Task instructions
Going through the entries below, find how many lines hold "ssec", then give that number alone.

# # # #

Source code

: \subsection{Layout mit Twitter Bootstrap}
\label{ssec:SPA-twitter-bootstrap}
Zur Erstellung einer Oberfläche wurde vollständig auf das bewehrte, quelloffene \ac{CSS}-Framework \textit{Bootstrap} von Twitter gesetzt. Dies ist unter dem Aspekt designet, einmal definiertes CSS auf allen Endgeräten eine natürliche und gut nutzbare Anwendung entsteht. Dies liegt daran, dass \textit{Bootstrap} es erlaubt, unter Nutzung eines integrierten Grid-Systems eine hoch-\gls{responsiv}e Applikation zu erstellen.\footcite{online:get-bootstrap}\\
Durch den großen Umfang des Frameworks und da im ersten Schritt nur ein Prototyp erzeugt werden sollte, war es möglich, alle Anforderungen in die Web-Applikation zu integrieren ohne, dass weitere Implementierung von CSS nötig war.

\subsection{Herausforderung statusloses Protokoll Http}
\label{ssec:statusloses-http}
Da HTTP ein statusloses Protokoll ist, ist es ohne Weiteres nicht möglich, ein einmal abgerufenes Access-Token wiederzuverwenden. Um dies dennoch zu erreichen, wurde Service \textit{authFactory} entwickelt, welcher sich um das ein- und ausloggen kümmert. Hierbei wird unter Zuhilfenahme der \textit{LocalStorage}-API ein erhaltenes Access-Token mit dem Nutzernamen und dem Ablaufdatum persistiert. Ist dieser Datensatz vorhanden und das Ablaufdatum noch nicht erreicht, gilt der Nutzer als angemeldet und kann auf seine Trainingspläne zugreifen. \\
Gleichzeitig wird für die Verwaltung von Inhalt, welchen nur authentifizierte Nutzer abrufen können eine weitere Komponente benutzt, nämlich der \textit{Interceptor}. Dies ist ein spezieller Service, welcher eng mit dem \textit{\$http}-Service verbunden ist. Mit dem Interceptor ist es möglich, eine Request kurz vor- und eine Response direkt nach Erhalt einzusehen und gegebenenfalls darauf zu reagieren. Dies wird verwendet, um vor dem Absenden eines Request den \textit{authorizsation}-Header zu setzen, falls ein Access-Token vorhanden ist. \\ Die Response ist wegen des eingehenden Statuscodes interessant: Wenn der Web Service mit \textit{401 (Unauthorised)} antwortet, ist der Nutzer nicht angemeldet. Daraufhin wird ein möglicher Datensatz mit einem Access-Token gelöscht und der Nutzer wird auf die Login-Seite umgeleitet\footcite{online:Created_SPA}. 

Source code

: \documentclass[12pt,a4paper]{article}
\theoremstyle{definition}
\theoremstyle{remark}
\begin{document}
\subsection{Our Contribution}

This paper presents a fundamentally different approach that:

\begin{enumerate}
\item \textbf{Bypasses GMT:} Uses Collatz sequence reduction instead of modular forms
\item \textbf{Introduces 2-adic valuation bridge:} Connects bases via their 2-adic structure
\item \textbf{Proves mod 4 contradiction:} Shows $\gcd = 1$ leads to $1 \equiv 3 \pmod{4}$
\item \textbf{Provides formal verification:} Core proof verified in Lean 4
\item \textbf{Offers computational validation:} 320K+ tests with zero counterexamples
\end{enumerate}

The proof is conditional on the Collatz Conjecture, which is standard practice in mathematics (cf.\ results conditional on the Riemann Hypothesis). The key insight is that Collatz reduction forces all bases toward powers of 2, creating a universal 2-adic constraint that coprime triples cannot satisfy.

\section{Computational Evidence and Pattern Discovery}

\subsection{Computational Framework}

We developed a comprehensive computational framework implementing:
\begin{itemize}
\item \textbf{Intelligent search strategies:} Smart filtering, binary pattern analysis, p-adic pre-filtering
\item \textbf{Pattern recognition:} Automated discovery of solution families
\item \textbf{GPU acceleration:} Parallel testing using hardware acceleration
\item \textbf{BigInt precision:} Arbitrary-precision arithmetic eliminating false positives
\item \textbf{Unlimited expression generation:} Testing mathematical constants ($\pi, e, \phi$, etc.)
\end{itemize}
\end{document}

# # # #

Written reply
2